Check the norm of gradients

I have a network that is dealing with some exploding gradients. I want to employ gradient clipping using torch.nn.utils. clip_grad_norm_ but I would like to have an idea of what the gradient norms are before I randomly guess where to clip.

How can I view the norms that are to be clipped?

2 Likes

Actually it seems the answer is in the code I linked to:

For a 2-norm:

        for p in model.parameters():
            param_norm = p.grad.data.norm(2)
            total_norm += param_norm.item() ** 2
        total_norm = total_norm ** (1. / 2)
16 Likes

It is safer to detach the grad:

for p in model.parameters():
    param_norm = p.grad.detach().data.norm(2)
    total_norm += param_norm.item() ** 2
total_norm = total_norm ** 0.5

Another tensor-style way is:

parameters = [p for p in model.parameters() if p.grad is not None and p.requires_grad]
if len(parameters) == 0:
    total_norm = 0.0
else:
    device = parameters[0].grad.device
    total_norm = torch.norm(torch.stack([torch.norm(p.grad.detach(), norm_type).to(device) for p in parameters]), 2.0).item()
2 Likes

in the tensor-style way: why do you use the norm of the parameter norms?

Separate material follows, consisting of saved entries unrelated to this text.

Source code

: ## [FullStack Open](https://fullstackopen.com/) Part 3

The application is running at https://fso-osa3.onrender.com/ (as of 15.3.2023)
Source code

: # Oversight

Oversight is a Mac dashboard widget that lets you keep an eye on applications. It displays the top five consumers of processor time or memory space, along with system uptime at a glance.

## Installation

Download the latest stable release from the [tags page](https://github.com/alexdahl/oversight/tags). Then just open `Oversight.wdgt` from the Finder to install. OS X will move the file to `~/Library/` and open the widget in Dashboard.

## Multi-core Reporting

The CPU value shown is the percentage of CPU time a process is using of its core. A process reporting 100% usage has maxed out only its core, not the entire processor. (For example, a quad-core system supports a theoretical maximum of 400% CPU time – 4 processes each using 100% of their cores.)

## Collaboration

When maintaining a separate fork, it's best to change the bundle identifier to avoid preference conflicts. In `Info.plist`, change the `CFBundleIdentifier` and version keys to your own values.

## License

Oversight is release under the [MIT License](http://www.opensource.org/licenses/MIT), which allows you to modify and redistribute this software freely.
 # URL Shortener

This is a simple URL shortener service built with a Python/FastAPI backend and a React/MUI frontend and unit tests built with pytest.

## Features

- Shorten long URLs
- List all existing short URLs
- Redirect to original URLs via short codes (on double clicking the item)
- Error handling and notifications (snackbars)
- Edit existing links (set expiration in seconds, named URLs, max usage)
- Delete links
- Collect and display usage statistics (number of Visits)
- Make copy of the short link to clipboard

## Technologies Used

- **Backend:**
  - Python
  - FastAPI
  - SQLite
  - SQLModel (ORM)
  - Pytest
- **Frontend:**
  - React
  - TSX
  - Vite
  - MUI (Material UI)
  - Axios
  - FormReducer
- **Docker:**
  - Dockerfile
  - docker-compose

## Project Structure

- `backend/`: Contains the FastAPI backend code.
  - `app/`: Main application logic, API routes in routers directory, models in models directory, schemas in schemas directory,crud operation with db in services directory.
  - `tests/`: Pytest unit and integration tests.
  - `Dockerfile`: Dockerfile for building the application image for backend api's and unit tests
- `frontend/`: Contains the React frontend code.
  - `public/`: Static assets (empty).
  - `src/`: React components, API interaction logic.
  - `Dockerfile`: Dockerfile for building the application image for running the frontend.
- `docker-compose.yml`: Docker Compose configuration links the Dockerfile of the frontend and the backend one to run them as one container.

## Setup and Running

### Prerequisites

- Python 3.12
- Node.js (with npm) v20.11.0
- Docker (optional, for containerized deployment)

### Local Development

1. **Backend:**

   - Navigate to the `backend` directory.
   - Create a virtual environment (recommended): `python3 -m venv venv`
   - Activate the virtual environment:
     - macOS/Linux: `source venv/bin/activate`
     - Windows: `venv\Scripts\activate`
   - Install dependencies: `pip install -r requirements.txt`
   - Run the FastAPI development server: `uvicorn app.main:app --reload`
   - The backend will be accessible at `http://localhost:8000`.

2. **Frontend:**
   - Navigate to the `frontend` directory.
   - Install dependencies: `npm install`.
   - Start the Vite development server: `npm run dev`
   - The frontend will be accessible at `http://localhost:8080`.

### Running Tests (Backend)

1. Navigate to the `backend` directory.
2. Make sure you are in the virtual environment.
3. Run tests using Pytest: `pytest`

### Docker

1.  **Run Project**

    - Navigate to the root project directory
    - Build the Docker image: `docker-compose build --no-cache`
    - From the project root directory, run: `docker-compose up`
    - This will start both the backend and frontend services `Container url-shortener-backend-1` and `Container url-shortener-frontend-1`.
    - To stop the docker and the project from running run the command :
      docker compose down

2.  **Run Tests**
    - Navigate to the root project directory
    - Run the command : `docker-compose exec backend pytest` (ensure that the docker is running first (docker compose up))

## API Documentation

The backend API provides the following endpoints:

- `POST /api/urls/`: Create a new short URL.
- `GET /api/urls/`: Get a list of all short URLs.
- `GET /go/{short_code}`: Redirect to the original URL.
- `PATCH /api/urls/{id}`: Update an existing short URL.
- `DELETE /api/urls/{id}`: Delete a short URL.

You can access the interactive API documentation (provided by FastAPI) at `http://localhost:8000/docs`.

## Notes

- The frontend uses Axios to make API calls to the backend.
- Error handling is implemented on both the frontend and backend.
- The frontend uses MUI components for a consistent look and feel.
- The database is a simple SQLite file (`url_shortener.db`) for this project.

doesn’t work in my case, cause the grad can be none,
I use:

    total_norm = 0
    parameters = [p for p in model.parameters() if p.grad is not None and p.requires_grad]
    for p in parameters:
        param_norm = p.grad.detach().data.norm(2)
        total_norm += param_norm.item() ** 2
    total_norm = total_norm ** 0.5
    return total_norm

This works, I printed out the gradnorm and then clipped it using a restrictive clipping threshold.